Analisis menggunakan data BPS 2023 dari 34 provinsi di Indonesia dengan variabel:
Sumber Data: - Data IPM BPS - Data Angka Harapan Hidup - Data APM SMA - Data TPP SMA
# Install dan load packages
if (!require("pacman")) install.packages("pacman")
pacman::p_load(
readr, dplyr, ggplot2, tidyr, stats, car,
broom, GGally, ggcorrplot, performance,
kableExtra, reshape2, lmtest, nortest
)
blue_main <- "#1976d2"
blue_soft <- "#bbdefb"
blue_dark <- "#1565c0"
theme_set(
theme_minimal(base_size = 13) +
theme(
plot.title = element_text(face = "bold", color = blue_dark, size = 14),
plot.subtitle = element_text(color = "gray40", size = 11),
axis.title = element_text(color = blue_dark),
panel.grid.minor = element_blank()
)
)
# Set working directory (sesuaikan dengan lokasi file Anda)

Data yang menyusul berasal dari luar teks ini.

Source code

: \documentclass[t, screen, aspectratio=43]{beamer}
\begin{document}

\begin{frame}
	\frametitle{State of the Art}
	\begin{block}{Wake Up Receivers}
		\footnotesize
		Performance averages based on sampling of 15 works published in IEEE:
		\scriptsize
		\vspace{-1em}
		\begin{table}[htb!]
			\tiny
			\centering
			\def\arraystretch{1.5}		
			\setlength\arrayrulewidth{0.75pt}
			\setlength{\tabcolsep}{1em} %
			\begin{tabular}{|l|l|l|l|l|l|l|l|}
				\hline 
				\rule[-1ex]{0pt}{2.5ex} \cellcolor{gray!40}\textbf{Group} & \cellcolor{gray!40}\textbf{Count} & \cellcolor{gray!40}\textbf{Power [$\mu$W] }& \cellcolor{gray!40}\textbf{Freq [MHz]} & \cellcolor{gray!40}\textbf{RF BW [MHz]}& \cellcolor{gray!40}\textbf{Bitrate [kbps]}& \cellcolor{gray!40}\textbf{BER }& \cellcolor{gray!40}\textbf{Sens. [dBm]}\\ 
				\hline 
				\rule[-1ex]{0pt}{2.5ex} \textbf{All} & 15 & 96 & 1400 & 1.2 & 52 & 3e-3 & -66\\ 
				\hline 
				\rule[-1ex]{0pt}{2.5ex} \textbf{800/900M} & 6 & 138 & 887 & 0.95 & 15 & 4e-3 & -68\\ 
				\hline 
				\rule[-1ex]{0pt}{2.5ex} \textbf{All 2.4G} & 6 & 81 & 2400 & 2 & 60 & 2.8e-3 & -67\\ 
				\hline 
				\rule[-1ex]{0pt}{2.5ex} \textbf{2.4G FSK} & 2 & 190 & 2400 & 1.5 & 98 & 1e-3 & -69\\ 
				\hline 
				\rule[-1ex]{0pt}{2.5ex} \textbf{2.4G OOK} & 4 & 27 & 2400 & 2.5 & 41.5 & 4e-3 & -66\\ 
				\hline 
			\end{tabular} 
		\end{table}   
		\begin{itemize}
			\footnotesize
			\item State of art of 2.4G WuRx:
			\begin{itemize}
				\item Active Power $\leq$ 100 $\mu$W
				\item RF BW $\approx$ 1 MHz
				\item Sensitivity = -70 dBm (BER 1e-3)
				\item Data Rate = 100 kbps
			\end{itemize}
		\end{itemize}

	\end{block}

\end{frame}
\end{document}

# setwd("D:/DOWNLOAD/tugas 2 data sains/tugas 2")
# Import data
ipm <- read_delim("IPM.csv", delim = ";", trim_ws = TRUE, show_col_types = FALSE)
ahh <- read_delim("AHH.csv", delim = ";", trim_ws = TRUE, show_col_types = FALSE)
apm_sma <- read_delim("APM SMA.csv", delim = ";", trim_ws = TRUE, show_col_types = FALSE)
tpp <- read_delim("TPP.csv", delim = ";", trim_ws = TRUE, show_col_types = FALSE)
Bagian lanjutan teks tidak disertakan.